__Task instructions__
The answer is a stretch of the material below, returned exactly: the line containing "(controladores) e widgets.", the line containing "# Contributing to Ethproofs", and all lines between.
Top of The data
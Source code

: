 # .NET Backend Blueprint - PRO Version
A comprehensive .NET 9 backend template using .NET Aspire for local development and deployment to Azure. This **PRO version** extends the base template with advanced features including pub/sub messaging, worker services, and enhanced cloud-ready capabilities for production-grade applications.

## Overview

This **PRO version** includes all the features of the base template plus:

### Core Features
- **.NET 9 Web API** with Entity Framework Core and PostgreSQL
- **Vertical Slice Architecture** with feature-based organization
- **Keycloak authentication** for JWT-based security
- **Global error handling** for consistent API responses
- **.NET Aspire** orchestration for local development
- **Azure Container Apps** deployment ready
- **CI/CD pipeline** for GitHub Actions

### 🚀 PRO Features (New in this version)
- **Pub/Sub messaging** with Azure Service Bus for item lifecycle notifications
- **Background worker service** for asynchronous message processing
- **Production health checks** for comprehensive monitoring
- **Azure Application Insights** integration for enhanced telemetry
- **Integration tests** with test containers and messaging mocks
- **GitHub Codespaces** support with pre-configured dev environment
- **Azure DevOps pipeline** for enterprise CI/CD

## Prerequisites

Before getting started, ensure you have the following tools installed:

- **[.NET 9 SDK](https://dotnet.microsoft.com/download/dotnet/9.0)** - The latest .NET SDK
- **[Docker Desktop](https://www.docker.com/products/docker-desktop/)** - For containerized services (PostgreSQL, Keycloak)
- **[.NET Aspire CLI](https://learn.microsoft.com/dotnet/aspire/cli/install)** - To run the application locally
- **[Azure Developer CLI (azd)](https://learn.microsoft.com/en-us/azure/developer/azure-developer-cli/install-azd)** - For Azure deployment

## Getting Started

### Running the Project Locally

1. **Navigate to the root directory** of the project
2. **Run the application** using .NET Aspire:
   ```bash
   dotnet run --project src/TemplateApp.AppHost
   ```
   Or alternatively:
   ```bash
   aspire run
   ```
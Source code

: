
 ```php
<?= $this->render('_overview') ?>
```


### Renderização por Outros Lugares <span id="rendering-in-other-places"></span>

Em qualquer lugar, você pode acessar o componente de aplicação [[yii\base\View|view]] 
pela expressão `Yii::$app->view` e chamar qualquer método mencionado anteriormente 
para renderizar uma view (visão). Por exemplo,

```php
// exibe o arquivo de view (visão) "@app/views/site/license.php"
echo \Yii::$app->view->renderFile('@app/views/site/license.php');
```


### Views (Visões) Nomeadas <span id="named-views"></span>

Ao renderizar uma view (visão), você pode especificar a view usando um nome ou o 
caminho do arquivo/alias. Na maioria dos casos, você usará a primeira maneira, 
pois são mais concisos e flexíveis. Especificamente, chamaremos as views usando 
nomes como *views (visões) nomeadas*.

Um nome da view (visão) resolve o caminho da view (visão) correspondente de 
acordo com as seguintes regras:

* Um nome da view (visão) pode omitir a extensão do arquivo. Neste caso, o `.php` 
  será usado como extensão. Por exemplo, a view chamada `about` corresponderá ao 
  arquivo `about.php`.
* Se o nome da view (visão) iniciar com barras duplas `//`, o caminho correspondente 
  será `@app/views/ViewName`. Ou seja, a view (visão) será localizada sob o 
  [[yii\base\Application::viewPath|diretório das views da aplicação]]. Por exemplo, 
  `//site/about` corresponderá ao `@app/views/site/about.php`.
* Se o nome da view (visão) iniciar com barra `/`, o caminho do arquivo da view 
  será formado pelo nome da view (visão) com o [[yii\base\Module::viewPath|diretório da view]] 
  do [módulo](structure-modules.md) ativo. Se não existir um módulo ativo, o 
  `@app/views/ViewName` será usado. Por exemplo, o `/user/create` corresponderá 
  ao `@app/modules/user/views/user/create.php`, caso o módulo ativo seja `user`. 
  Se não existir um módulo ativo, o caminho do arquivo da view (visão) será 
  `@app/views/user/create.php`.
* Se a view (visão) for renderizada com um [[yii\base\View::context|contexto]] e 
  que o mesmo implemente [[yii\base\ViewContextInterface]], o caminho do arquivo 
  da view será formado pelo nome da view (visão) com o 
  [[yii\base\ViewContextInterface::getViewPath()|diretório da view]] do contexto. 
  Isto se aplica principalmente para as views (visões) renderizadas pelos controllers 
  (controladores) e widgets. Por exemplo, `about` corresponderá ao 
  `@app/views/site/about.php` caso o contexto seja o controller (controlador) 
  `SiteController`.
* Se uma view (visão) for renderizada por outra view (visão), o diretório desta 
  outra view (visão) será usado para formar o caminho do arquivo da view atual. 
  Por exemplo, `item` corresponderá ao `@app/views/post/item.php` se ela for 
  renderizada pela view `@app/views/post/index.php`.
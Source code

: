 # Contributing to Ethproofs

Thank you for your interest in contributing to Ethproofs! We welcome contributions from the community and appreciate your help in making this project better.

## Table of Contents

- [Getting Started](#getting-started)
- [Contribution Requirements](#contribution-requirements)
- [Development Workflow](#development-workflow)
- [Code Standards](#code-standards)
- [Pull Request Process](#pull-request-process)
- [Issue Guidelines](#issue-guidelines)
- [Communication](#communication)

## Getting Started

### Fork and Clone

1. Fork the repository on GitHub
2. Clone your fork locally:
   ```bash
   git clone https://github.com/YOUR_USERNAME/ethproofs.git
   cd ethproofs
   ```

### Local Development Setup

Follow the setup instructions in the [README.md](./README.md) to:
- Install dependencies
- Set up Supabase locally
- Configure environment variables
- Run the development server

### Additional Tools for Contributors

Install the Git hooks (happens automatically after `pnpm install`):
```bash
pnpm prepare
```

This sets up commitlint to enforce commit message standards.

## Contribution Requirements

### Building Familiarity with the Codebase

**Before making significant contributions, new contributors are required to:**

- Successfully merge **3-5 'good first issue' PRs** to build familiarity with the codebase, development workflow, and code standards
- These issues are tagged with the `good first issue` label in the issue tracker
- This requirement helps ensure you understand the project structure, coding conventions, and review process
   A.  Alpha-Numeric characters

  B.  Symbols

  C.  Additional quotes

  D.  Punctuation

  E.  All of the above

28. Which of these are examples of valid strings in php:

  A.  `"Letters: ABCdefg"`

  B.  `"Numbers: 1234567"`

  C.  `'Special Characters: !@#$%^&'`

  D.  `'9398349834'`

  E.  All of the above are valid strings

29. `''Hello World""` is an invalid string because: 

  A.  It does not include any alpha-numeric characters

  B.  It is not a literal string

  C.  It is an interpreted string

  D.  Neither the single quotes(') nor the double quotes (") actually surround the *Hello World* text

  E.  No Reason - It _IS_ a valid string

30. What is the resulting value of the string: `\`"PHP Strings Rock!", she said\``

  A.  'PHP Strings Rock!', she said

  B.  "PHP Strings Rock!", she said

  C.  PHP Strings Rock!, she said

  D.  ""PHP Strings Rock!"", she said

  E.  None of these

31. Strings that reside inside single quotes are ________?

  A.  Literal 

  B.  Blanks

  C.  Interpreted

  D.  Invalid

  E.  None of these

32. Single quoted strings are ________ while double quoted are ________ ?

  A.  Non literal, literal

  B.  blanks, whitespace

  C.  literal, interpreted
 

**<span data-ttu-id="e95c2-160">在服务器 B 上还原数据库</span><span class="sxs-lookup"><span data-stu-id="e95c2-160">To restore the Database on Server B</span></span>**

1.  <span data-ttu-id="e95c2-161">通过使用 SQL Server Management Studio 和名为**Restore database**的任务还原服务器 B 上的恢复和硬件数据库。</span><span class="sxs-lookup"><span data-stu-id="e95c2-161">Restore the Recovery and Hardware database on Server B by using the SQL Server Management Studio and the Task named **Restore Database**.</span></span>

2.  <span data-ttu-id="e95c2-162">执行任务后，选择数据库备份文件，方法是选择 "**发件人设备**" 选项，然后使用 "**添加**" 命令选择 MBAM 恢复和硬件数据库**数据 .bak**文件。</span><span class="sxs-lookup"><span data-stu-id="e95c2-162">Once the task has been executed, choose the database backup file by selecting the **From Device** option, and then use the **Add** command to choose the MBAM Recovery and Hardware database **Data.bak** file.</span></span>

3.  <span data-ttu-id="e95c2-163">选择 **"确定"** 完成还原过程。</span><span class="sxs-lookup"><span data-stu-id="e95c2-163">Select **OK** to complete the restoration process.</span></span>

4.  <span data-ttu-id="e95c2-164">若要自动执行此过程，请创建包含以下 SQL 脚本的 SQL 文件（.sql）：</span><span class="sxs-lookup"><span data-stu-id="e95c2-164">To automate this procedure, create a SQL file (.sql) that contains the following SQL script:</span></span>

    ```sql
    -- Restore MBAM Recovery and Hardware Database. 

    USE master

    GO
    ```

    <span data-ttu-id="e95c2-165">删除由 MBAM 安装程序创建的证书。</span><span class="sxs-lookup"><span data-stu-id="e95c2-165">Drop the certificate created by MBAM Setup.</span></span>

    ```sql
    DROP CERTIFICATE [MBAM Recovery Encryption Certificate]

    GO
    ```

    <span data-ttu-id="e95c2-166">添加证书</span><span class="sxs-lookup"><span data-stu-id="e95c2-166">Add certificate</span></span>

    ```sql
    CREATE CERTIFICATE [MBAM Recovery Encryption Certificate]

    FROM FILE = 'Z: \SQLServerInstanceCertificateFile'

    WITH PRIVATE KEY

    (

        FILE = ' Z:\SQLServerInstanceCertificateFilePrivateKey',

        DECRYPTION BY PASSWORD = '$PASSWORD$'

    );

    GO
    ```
Bottom of The data
__Reply to the task__
  (controladores) e widgets. Por exemplo, `about` corresponderá ao 
  `@app/views/site/about.php` caso o contexto seja o controller (controlador) 
  `SiteController`.
* Se uma view (visão) for renderizada por outra view (visão), o diretório desta 
  outra view (visão) será usado para formar o caminho do arquivo da view atual. 
  Por exemplo, `item` corresponderá ao `@app/views/post/item.php` se ela for 
  renderizada pela view `@app/views/post/index.php`.
Source code

: # Contributing to Ethproofs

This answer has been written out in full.